Abstract

Although current L2 pedagogy de‐emphasizes phoneme‐level pronunciation training, laboratory experiments demonstrate benefits from training non‐natives in perception of difficult target‐language phonemic contrasts. Specifically, evidence shows that: learners' perceptual performance improves (Jamieson & Morosan, 1986; Flege, 1995), improvements generalize to new talkers and words (Lively, Logan, & Pisoni, 1993), perceptual training triggers production improvements (i.e., without production training, Bradlow et al., 1997), and both perceptual (Lively et al., 1994) and production improvements (Bradlow et al., 1999) are maintained over several months.

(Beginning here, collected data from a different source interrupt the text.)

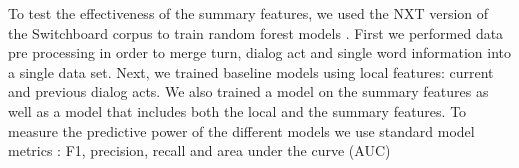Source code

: To test the effectiveness of the summary features, we used the NXT version of the Switchboard corpus \cite{calhoun2010nxt,Godfrey-etal92:icassp} to train random forest models \cite{scikit-learn}. First we performed data pre processing in order to merge turn, dialog act and single word information into a single data set. Next, we trained baseline models using local features: current and previous dialog acts. We also trained a model on the summary features as well as a model that includes both the local and the summary features. To measure the predictive power of the different models we use standard model metrics : F1, precision, recall and area under the curve (AUC)

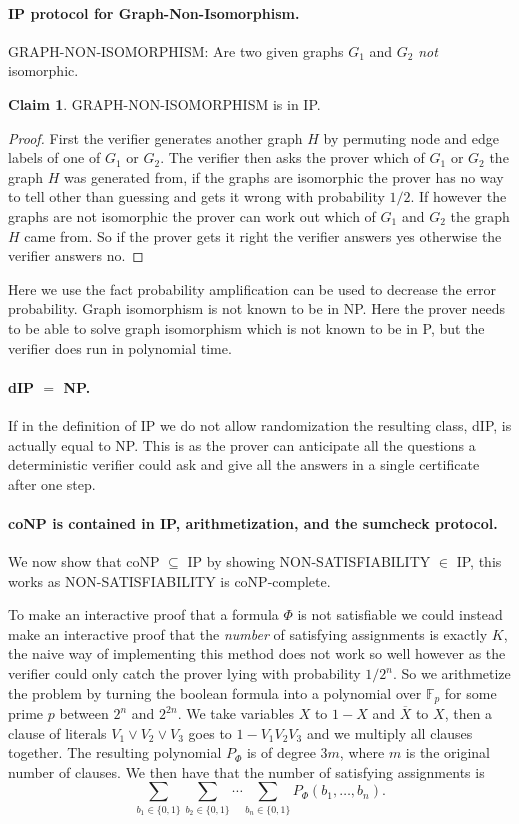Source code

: \documentclass[11pt,a4paper]{article}
\theoremstyle{definition}
\newtheorem{claim}{Claim}
\newcommand{\FF}{\mathbb{F}}
\begin{document}
\paragraph{IP protocol for Graph-Non-Isomorphism.}
GRAPH-NON-ISOMORPHISM: Are two given graphs $G_1$ and $G_2$ \emph{not} isomorphic.

\begin{claim}
GRAPH-NON-ISOMORPHISM is in IP.
\end{claim}
\begin{proof}
First the verifier generates another graph $H$ by permuting node and edge labels of one of $G_1$ or $G_2$.
The verifier then asks the prover which of $G_1$ or $G_2$ the graph $H$ was generated from, if the graphs are isomorphic the prover has no way to tell other than guessing and gets it wrong with probability $1/2$.
If however the graphs are not isomorphic the prover can work out which of $G_1$ and $G_2$ the graph $H$ came from.
So if the prover gets it right the verifier answers yes otherwise the verifier answers no.
\end{proof}
Here we use the fact probability amplification can be used to decrease the error probability.
Graph isomorphism is not known to be in NP.
Here the prover needs to be able to solve graph isomorphism which is not known to be in P, but the verifier does run in polynomial time.

\paragraph{dIP $=$ NP.}
If in the definition of IP we do not allow randomization the resulting class, dIP, is actually equal to NP.
This is as the prover can anticipate all the questions a deterministic verifier could ask and give all the answers in a single certificate after one step.

\paragraph{coNP is contained in IP, arithmetization, and the sumcheck protocol.}
We now show that coNP $\subseteq$ IP by showing NON-SATISFIABILITY $\in$ IP, this works as NON-SATISFIABILITY is coNP-complete.

To make an interactive proof that a formula $\Phi$ is not satisfiable we could instead make an interactive proof that the \emph{number} of satisfying assignments is exactly $K$, the naive way of implementing this method does not work so well however as the verifier could only catch the prover lying with probability $1/2^n$.
So we arithmetize the problem by turning the boolean formula into a polynomial over $\FF_p$ for some prime $p$ between $2^n$ and $2^{2n}$.
We take variables $X$ to $1-X$ and $\overline{X}$ to $X$, then a clause of literals $V_1 \vee V_2 \vee V_3$ goes to $1 - V_1 V_2 V_3$ and we multiply all clauses together.
The resulting polynomial $P_\Phi$ is of degree $3m$, where $m$ is the original number of clauses.
We then have that the number of satisfying assignments is
\[
\sum_{b_1\in\{0,1\}} \sum_{b_2\in\{0,1\}} \cdots \sum_{b_n\in\{0,1\}} P_{\Phi}(b_1,\ldots,b_n).
\]
\end{document}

We are adapting perceptual training methods from such studies for use in common instructional situations, starting with Japanese students learning the English /l‐r/ contrast. This paper addresses three practical concerns. First, studies show that the perceptual training needs tokens with multiple kinds of variation. We discuss phonological variation in corpus design, sociolinguistic variation in talker recruitment, and inducement of within‐talker variations. Second the training must be usable both independently and in classrooms. We discuss the design of sessions short enough for inclusion as part of daily classroom activities. Third, the training must be computer‐controlled. We discuss necessary functions, available programs, and our choice. Finally, we briefly demonstrate the training, and give a sketch of interim results.